> [Problem to work on] Only lines holding "quad" are wanted; copy each of them from the records below.

─── Supplied records

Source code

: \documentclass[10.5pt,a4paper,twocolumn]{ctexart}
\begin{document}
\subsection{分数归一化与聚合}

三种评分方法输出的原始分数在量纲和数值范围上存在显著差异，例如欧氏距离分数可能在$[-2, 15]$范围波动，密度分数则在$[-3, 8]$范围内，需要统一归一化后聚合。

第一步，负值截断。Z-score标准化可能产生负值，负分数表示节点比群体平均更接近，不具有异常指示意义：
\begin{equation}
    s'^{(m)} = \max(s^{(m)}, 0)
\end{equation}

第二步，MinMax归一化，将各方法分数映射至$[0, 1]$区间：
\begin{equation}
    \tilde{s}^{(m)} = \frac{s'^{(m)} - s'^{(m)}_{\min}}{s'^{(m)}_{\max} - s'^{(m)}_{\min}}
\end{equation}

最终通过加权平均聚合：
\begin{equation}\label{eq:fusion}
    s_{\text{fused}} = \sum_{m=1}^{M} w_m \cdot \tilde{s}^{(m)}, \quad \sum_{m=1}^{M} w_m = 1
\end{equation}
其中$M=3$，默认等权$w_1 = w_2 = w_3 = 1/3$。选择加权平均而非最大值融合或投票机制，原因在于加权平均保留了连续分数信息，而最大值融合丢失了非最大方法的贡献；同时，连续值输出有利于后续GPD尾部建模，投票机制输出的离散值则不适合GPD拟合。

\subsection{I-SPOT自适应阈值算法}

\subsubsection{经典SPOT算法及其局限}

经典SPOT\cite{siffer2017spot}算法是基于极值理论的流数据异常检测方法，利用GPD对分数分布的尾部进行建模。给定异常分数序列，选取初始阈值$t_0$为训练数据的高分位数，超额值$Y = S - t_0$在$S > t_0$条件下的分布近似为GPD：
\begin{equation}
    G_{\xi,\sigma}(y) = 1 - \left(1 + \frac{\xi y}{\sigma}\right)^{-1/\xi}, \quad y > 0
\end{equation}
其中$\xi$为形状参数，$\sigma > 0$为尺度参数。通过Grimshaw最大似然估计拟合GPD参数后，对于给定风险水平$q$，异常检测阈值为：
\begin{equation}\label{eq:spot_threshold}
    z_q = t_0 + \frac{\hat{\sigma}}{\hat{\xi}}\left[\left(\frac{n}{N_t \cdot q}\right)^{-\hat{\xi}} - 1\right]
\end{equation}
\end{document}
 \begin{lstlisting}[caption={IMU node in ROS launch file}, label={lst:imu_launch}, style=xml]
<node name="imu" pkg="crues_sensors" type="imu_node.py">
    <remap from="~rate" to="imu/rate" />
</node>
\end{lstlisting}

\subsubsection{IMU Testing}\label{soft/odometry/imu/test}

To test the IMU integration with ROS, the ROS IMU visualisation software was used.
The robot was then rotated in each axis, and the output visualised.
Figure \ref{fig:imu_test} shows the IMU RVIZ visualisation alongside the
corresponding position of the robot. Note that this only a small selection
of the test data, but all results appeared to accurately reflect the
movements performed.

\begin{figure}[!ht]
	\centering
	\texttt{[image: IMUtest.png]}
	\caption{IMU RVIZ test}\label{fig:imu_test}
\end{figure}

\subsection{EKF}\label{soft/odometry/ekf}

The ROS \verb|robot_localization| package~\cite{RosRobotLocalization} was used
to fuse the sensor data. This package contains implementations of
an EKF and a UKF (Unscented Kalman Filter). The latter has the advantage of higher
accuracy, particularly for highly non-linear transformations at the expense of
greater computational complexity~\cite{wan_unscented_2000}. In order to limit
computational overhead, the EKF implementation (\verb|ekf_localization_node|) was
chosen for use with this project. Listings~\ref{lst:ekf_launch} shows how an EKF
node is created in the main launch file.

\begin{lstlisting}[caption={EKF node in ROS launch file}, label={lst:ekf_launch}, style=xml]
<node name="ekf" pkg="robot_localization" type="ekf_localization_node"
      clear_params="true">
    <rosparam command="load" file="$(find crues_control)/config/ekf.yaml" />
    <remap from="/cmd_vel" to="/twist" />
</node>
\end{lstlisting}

──────

> [Result for this exercise]
    s_{\text{fused}} = \sum_{m=1}^{M} w_m \cdot \tilde{s}^{(m)}, \quad \sum_{m=1}^{M} w_m = 1
    G_{\xi,\sigma}(y) = 1 - \left(1 + \frac{\xi y}{\sigma}\right)^{-1/\xi}, \quad y > 0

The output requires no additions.